25, Apr 2023
Creamy Carbonara Tteokbokki: A Rich & Delicious Recipe





Creamy Carbonara Tteokbokki: A Rich & Delicious Recipe

How to Make Decadent Carbonara Tteokbokki

Creamy Carbonara Tteokbokki: A Rich & Delicious Recipe

Have milk and heavy cream nearing their expiration dates in your fridge? Don’t worry! You can use them generously to create this incredibly rich and creamy Carbonara Tteokbokki. This dish perfectly marries the delightful flavors of carbonara pasta with the chewy texture of tteok (Korean rice cakes). It’s a fantastic meal for the whole family and guaranteed to make any ordinary day feel special.

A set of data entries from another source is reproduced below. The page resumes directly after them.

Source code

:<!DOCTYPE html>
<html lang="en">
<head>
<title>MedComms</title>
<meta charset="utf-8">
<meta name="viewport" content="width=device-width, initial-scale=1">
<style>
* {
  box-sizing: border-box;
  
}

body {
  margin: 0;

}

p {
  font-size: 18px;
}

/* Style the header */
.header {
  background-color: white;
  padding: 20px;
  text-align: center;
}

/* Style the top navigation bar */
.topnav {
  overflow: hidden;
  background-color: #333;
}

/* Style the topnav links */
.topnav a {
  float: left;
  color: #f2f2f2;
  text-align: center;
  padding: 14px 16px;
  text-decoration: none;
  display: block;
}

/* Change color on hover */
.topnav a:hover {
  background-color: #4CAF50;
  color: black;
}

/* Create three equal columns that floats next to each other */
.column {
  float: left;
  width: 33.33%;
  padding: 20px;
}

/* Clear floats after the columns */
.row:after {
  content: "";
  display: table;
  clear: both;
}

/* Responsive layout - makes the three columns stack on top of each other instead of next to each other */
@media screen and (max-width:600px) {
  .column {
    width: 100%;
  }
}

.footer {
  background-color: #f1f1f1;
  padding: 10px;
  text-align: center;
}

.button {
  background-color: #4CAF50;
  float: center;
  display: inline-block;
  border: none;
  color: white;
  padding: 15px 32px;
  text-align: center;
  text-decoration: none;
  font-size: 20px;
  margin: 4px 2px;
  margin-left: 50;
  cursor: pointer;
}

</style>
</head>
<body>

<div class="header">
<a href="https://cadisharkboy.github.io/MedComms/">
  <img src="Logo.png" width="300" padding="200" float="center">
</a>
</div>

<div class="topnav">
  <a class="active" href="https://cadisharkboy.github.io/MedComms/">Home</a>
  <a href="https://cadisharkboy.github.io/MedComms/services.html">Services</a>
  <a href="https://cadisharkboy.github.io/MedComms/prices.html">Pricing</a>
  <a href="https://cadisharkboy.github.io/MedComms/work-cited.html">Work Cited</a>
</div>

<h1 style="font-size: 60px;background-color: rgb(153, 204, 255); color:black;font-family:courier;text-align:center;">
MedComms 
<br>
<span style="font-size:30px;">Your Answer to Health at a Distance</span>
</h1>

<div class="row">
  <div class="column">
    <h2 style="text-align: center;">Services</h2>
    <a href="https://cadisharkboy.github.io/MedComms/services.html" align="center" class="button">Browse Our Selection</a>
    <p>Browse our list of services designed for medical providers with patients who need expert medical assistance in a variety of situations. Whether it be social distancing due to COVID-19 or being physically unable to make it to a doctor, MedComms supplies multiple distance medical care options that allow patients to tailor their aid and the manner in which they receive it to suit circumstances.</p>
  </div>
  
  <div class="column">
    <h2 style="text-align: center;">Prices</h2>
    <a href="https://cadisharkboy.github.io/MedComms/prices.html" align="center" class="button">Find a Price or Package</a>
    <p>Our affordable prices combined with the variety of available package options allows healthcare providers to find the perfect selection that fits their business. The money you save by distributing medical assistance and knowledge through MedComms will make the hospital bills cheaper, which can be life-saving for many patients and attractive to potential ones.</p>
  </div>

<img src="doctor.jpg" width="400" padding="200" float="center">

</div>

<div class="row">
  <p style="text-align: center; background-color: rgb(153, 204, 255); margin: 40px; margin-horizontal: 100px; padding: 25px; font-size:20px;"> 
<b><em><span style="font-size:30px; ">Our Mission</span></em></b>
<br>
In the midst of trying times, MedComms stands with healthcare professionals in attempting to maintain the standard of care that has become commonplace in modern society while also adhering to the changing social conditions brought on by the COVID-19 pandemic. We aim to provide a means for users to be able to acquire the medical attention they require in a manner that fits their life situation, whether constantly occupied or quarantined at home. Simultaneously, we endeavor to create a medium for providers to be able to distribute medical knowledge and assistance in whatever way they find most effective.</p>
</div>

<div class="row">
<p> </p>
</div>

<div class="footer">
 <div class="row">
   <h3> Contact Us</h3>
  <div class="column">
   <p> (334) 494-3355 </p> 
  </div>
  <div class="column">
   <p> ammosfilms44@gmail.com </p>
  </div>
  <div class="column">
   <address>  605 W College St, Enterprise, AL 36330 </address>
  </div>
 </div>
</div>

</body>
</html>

Prepare for a magical taste experience!

Recipe Info

  • Category : Fusion
  • Ingredient Category : Eggs / Dairy
  • Occasion : Snack
  • Cooking : Boil / Simmer
  • Servings : More than 6 servings
  • Cooking Time : Within 60 minutes
  • Difficulty : Anyone

Tteokbokki Ingredients

  • 700ml Milk
  • 300ml Heavy Cream
  • 300g Mozzarella Cheese
  • 1 slice Cheddar Cheese (sliced or cubed)
  • 1/2 Onion
  • A little Carrot (for color)
  • 1/2 Broccoli
  • 400g Vienna Sausages
  • 2/3 pack Tteokguk Tteok (rice cakes for soup, approx. 300-400g)
  • 7 whole Garlic cloves
  • 2 King Oyster Mushrooms
  • 1 Cheongyang Pepper (optional, for added spiciness)

Seasoning & Others

  • A pinch of Black Pepper
  • 1/2 Tbsp Salt
  • 1 Tbsp Minced Garlic
  • A little Olive Oil (for sautéing garlic)

Cooking Instructions

Step 1

Prepare all ingredients for sautéing. Thinly slice the whole garlic cloves. Slice the king oyster mushrooms into bite-sized pieces, and score the Vienna sausages. Take the tteokguk tteok out of the freezer and soak them in cold water for about 15-20 minutes until softened. This step helps the rice cakes absorb the sauce better and maintain a chewy texture.

Step 1

Step 2

Prepare the vegetables. Slice the onion thinly, and slice the carrot into thin rounds or small pieces. Divide the broccoli into bite-sized florets. (Feel free to add bell peppers for extra color if you like.)

Step 2

Step 3

Heat a little olive oil in a large frying pan or pot over low heat. Add the sliced garlic and sauté until fragrant. Once the garlic aroma is released, increase the heat to medium-high and add the onion, carrot, king oyster mushrooms, Vienna sausages, and broccoli in that order. Stir-fry quickly until the vegetables are slightly tender but still have a bit of crispness. This will enhance their texture in the final dish. Once cooked, set the sautéed ingredients aside on a plate.

Step 3

Step 4

Now, let’s make the cream sauce. In the same pan (or a clean pot), pour in 700ml of milk and 300ml of heavy cream. Add the pre-soaked tteokguk tteok. Bring to a simmer over medium-low heat, stirring constantly as the rice cakes cook and the sauce thickens. It’s crucial to keep stirring to prevent the tteok from sticking to the bottom.

Step 4

Step 5

When the rice cakes are tender and the sauce has reached a nice, thick consistency, return the sautéed vegetables and sausages to the pan. Stir everything together well. Now for the seasoning! Add 1/2 Tbsp salt, 1 Tbsp minced garlic, and a pinch of black pepper to taste. Finally, add the 300g of mozzarella cheese and the slice of cheddar cheese. Stir gently until the cheese is completely melted and the sauce is luxuriously creamy and thick. If you like a bit of heat, finely chop and add the Cheongyang pepper. Once all the ingredients are well combined, your delicious Carbonara Tteokbokki is ready to be enjoyed!